Source texts of formatted documents:
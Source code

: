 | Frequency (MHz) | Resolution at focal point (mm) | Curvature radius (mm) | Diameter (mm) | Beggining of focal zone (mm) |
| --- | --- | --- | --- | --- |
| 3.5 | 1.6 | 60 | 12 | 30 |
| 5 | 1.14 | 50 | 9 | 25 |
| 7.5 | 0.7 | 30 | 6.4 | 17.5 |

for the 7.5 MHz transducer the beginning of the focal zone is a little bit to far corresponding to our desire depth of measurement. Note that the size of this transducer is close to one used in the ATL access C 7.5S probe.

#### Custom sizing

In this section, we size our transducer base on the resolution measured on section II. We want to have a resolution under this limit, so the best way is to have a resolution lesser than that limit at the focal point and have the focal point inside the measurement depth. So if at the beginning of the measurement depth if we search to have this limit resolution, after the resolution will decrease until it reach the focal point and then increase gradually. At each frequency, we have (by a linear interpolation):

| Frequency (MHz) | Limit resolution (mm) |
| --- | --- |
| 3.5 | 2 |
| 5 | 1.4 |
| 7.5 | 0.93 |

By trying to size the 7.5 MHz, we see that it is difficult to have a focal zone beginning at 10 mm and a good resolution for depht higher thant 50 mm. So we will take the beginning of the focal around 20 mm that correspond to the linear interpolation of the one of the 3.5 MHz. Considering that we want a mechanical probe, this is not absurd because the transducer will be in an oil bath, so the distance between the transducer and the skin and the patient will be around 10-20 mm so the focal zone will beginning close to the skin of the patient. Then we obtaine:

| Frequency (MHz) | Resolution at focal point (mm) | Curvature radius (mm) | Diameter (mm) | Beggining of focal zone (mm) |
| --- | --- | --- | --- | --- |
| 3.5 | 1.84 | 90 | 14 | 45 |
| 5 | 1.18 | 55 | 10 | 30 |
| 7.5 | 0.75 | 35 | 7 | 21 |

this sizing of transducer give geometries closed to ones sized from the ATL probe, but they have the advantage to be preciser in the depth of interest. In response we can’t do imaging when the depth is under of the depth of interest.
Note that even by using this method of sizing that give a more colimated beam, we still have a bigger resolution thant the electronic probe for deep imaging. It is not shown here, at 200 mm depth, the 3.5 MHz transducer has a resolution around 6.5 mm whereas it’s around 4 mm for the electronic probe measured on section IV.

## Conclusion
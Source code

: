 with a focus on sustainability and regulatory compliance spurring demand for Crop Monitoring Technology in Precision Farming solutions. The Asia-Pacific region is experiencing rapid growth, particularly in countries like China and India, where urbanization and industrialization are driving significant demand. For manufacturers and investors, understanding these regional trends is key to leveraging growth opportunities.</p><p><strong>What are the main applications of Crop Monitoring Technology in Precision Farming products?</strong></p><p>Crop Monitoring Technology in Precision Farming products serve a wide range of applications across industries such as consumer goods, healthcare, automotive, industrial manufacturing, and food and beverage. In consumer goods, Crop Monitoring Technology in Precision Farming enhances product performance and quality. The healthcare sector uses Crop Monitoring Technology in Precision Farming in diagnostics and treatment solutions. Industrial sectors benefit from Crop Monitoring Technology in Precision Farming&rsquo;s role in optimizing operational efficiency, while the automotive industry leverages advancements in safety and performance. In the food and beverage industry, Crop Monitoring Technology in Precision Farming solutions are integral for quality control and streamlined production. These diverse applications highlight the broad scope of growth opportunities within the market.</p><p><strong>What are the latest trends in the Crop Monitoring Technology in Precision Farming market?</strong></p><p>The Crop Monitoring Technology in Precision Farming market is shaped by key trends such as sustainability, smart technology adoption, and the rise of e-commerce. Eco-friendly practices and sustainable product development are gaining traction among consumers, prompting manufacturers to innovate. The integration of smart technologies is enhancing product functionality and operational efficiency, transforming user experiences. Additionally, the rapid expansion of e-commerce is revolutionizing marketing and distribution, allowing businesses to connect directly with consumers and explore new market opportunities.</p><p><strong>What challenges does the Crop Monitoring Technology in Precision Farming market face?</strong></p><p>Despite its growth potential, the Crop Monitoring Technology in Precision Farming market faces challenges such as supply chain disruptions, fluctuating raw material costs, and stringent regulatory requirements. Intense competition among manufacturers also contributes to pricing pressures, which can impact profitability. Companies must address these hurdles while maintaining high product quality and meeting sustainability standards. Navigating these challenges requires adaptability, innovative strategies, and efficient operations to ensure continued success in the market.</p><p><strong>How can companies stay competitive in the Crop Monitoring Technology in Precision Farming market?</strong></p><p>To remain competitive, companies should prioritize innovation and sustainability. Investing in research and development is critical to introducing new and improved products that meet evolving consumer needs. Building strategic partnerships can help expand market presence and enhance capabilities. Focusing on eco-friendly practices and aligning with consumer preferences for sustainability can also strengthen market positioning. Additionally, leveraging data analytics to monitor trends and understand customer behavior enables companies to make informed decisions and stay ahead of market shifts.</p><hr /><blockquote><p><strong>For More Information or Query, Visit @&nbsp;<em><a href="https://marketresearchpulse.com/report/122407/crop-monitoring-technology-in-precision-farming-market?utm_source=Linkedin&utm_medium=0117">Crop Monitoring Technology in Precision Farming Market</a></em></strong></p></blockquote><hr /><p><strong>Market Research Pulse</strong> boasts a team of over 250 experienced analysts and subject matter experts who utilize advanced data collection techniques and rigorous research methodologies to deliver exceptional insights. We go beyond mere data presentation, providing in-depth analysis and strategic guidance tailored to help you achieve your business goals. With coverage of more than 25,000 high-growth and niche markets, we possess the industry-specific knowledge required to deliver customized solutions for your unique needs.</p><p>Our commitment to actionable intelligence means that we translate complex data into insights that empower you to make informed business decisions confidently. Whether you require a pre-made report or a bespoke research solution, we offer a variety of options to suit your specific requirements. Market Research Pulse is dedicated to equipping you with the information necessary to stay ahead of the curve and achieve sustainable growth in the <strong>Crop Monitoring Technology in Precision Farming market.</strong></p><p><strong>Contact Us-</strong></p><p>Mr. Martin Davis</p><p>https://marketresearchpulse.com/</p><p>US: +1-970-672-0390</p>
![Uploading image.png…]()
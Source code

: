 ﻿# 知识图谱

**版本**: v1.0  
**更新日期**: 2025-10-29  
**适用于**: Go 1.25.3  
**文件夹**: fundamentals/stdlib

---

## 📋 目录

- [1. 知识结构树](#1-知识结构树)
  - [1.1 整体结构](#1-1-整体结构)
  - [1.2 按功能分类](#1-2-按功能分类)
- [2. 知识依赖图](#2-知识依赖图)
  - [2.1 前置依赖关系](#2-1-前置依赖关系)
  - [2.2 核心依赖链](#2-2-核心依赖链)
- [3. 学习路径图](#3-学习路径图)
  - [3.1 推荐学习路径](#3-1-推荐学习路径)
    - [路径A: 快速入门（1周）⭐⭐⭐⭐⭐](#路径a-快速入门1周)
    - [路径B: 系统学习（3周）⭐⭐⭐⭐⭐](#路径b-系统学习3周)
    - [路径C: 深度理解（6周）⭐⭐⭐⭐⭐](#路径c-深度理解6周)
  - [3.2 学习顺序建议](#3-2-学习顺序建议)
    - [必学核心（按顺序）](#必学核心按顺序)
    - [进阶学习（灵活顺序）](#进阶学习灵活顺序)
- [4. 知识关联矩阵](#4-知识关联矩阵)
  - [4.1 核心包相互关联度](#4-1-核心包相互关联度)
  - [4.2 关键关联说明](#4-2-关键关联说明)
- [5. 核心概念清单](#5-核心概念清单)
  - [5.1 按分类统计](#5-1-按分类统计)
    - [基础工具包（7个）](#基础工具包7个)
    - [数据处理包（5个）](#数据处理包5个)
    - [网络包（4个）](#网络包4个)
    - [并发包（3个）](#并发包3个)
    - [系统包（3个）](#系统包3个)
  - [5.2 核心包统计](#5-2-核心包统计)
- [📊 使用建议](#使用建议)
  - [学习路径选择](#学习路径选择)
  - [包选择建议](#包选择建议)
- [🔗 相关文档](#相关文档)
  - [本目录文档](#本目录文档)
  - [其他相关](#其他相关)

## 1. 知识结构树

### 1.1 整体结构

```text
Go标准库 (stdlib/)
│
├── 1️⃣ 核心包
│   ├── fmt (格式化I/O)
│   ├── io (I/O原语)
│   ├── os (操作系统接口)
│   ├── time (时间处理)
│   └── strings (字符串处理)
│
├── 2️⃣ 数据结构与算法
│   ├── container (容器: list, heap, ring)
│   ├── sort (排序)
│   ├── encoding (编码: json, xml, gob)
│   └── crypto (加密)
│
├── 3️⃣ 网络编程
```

▶ WORK ORDER
Set down exactly the lines from the one that contains "### 1.1 整体结构" to the final line above, both included, and nothing more.

▶ RESULT
### 1.1 整体结构

```text
Go标准库 (stdlib/)
│
├── 1️⃣ 核心包
│   ├── fmt (格式化I/O)
│   ├── io (I/O原语)
│   ├── os (操作系统接口)
│   ├── time (时间处理)
│   └── strings (字符串处理)
│
├── 2️⃣ 数据结构与算法
│   ├── container (容器: list, heap, ring)
│   ├── sort (排序)
│   ├── encoding (编码: json, xml, gob)
│   └── crypto (加密)
│
├── 3️⃣ 网络编程
```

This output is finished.